ISLAMABAD: Prior to the Mumbai blasts, India told Pakistan that it was prepared to restore Jammu and Kashmir to its pre-1953 status, The Nation newspaper said on Monday.

A non-paper that India gave to Pakistan days before the blasts on trains in Mumbai said it was willing to consider handing over all subjects bar defence, foreign affairs and communications to the Jammu and Kashmir Government, the newspaper reported.

Quoting diplomatic sources, the report said the non-paper could become the basis for "formal discussions" on Kashmir when the peace process got back on track.

Foreign Minister Khurshid Kasuri mentioned the non-paper in a recent interview to Dawn but did not give details. President Pervez Musharraf also referred a few times to the "written proposals" given by India without mentioning what these were.
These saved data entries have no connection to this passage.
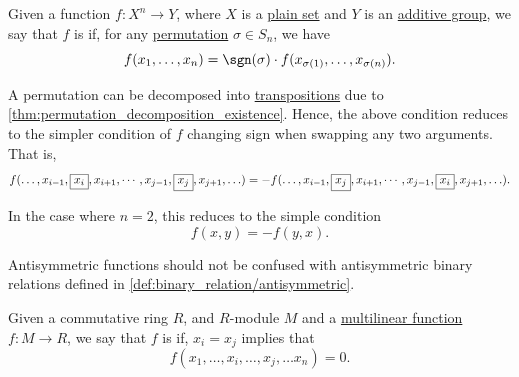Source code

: \begin{definition}\label{def:antisymmetric_function}\mimprovised
  Given a function \( f: X^n \to Y \), where \( X \) is a \hyperref[def:set]{plain set} and \( Y \) is an \hyperref[def:additive_semigroup]{additive group}, we say that \( f \) is  if, for any \hyperref[def:symmetric_group]{permutation} \( \sigma \in S_n \), we have
  \begin{equation*}
    f(x_1, \ldots, x_n) = \sgn(\sigma) \cdot f(x_{\sigma(1)}, \ldots, x_{\sigma(n)}).
  \end{equation*}

  A permutation can be decomposed into \hyperref[def:cyclic_permutation]{transpositions} due to \cref{thm:permutation_decomposition_existence}. Hence, the above condition reduces to the simpler condition of \( f \) changing sign when swapping any two arguments. That is,
  \begin{equation*}
    f(\ldots, x_{i-1}, \fbox{\( x_i \)}, x_{i+1}, \cdots, x_{j-1}, \fbox{\( x_j \)}, x_{j+1}, \ldots)
    =
    -f(\ldots, x_{i-1}, \fbox{\( x_j \)}, x_{i+1}, \cdots, x_{j-1}, \fbox{\( x_i \)}, x_{j+1}, \ldots).
  \end{equation*}

  In the case where \( n = 2 \), this reduces to the simple condition
  \begin{equation*}
    f(x, y) = -f(y, x).
  \end{equation*}

  Antisymmetric functions should not be confused with antisymmetric binary relations defined in \cref{def:binary_relation/antisymmetric}.
\end{definition}

\begin{definition}\label{def:alternating_function}\mimprovised
  Given a commutative ring \( R \), and \( R \)-module \( M \) and a \hyperref[def:multilinear_function]{multilinear function} \( f: M \to R \), we say that \( f \) is  if, \( x_i = x_j \) implies that
  \begin{equation*}
    f(x_1, \ldots, x_i, \ldots, x_j, \ldots x_n) = 0.
  \end{equation*}
\end{definition}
Foreign ministry spokeswoman Tasnim Aslam declined to comment on the report.

India offered to reduce troops on the condition that militants with cross-border support "end their subversive acts," the newspaper said.

"Peace process will not be affected"

The tit-for-tat expulsions by India and Pakistan of each other's diplomats should not affect the peace process, the Pakistan Foreign Ministry said.

"In our view the expulsion should make no difference to the peace process," Ms. Aslam said at the weekly briefing.

Asked if the episode had not vitiated the atmosphere, Ms. Aslam said: "There are many things that spoil the atmosphere. When you make baseless allegations, yes, it vitiates the climate but we have to move beyond that."

There are no dates for the Foreign Secretary-level talks yet but Ms. Aslam expressed confidence that the peace process was still on track.

"We have seen some statements from the Indian leadership that the peace process has not derailed, it will continue," Ms. Aslam said.

Ms. Aslam said the peace process was not a concession that one country was making to the other but in the joint interests of both.